Try it
The line containing "## 一致ワークフロー" marks the end: copy exactly every line from the start of the records below up to and including it, leaving out pictures.
================
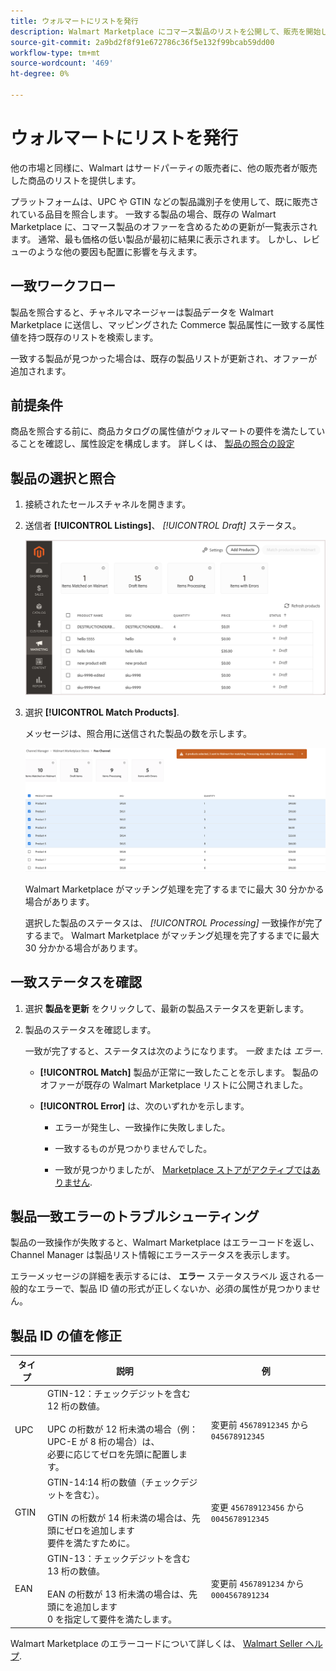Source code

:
 ```yaml
---
title: ウォルマートにリストを発行
description: Walmart Marketplace にコマース製品のリストを公開して、販売を開始します。
source-git-commit: 2a9bd2f8f91e672786c36f5e132f99bcab59dd00
workflow-type: tm+mt
source-wordcount: '469'
ht-degree: 0%

---
```


# ウォルマートにリストを発行

他の市場と同様に、Walmart はサードパーティの販売者に、他の販売者が販売した商品のリストを提供します。

プラットフォームは、UPC や GTIN などの製品識別子を使用して、既に販売されている品目を照合します。
一致する製品の場合、既存の Walmart Marketplace に、コマース製品のオファーを含めるための更新が一覧表示されます。
通常、最も価格の低い製品が最初に結果に表示されます。 しかし、レビューのような他の要因も配置に影響を与えます。

## 一致ワークフロー

製品を照合すると、チャネルマネージャーは製品データを Walmart Marketplace に送信し、マッピングされた Commerce 製品属性に一致する属性値を持つ既存のリストを検索します。

一致する製品が見つかった場合は、既存の製品リストが更新され、オファーが追加されます。

## 前提条件

商品を照合する前に、商品カタログの属性値がウォルマートの要件を満たしていることを確認し、属性設定を構成します。 詳しくは、 [製品の照合の設定](map-product-attributes-for-matching.md)

## 製品の選択と照合

1. 接続されたセールスチャネルを開きます。

1. 送信者 **[!UICONTROL Listings]**、 *[!UICONTROL Draft]* ステータス。

   ![リストから製品を選択し、照合用に送信](assets/products-in-marketplace-sales-channel.png)

1. 選択 **[!UICONTROL Match Products]**.

   メッセージは、照合用に送信された製品の数を示します。

   ![接続されたセールスチャネルに製品を送信](assets/products-submit-for-matching.png)

   Walmart Marketplace がマッチング処理を完了するまでに最大 30 分かかる場合があります。

   選択した製品のステータスは、 *[!UICONTROL Processing]* 一致操作が完了するまで。 Walmart Marketplace がマッチング処理を完了するまでに最大 30 分かかる場合があります。

## 一致ステータスを確認

1. 選択 **製品を更新** をクリックして、最新の製品ステータスを更新します。

1. 製品のステータスを確認します。

   一致が完了すると、ステータスは次のようになります。 *一致* または *エラー*.

   * **[!UICONTROL Match]** 製品が正常に一致したことを示します。 製品のオファーが既存の Walmart Marketplace リストに公開されました。

   * **[!UICONTROL Error]** は、次のいずれかを示します。

      * エラーが発生し、一致操作に失敗しました。

      * 一致するものが見つかりませんでした。

      * 一致が見つかりましたが、 [Marketplace ストアがアクティブではありません](walmart-prerequisites.md#walmart-marketplace-store-status).

## 製品一致エラーのトラブルシューティング

製品の一致操作が失敗すると、Walmart Marketplace はエラーコードを返し、Channel Manager は製品リスト情報にエラーステータスを表示します。

エラーメッセージの詳細を表示するには、 **エラー** ステータスラベル 返される一般的なエラーで、製品 ID 値の形式が正しくないか、必須の属性が見つかりません。

## 製品 ID の値を修正

| タイプ | 説明 | 例 |
|------|------------------------------------------------------------------------------------------------------------------------------------------------------------------------------------|---------------------------------------------|
| UPC | GTIN-12：チェックデジットを含む 12 桁の数値。</br></br>UPC の桁数が 12 桁未満の場合（例：UPC-E が 8 桁の場合）は、</br>必要に応じてゼロを先頭に配置します。 | 変更前 `45678912345` から `045678912345` |
| GTIN | GTIN-14:14 桁の数値（チェックデジットを含む）。</br></br>GTIN の桁数が 14 桁未満の場合は、先頭にゼロを追加します </br>要件を満たすために。 | 変更 `456789123456` から `0045678912345` |
| EAN | GTIN-13：チェックデジットを含む 13 桁の数値。</br></br>EAN の桁数が 13 桁未満の場合は、先頭にを追加します</br>0 を指定して要件を満たします。 | 変更前 `4567891234` から `0004567891234` |

Walmart Marketplace のエラーコードについて詳しくは、 [Walmart Seller ヘルプ](https://sellerhelp.walmart.com/s/guide?article=000005844).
================
Exercise output
Source code

:
 ```yaml
---
title: ウォルマートにリストを発行
description: Walmart Marketplace にコマース製品のリストを公開して、販売を開始します。
source-git-commit: 2a9bd2f8f91e672786c36f5e132f99bcab59dd00
workflow-type: tm+mt
source-wordcount: '469'
ht-degree: 0%

---
```


# ウォルマートにリストを発行

他の市場と同様に、Walmart はサードパーティの販売者に、他の販売者が販売した商品のリストを提供します。

プラットフォームは、UPC や GTIN などの製品識別子を使用して、既に販売されている品目を照合します。
一致する製品の場合、既存の Walmart Marketplace に、コマース製品のオファーを含めるための更新が一覧表示されます。
通常、最も価格の低い製品が最初に結果に表示されます。 しかし、レビューのような他の要因も配置に影響を与えます。

## 一致ワークフロー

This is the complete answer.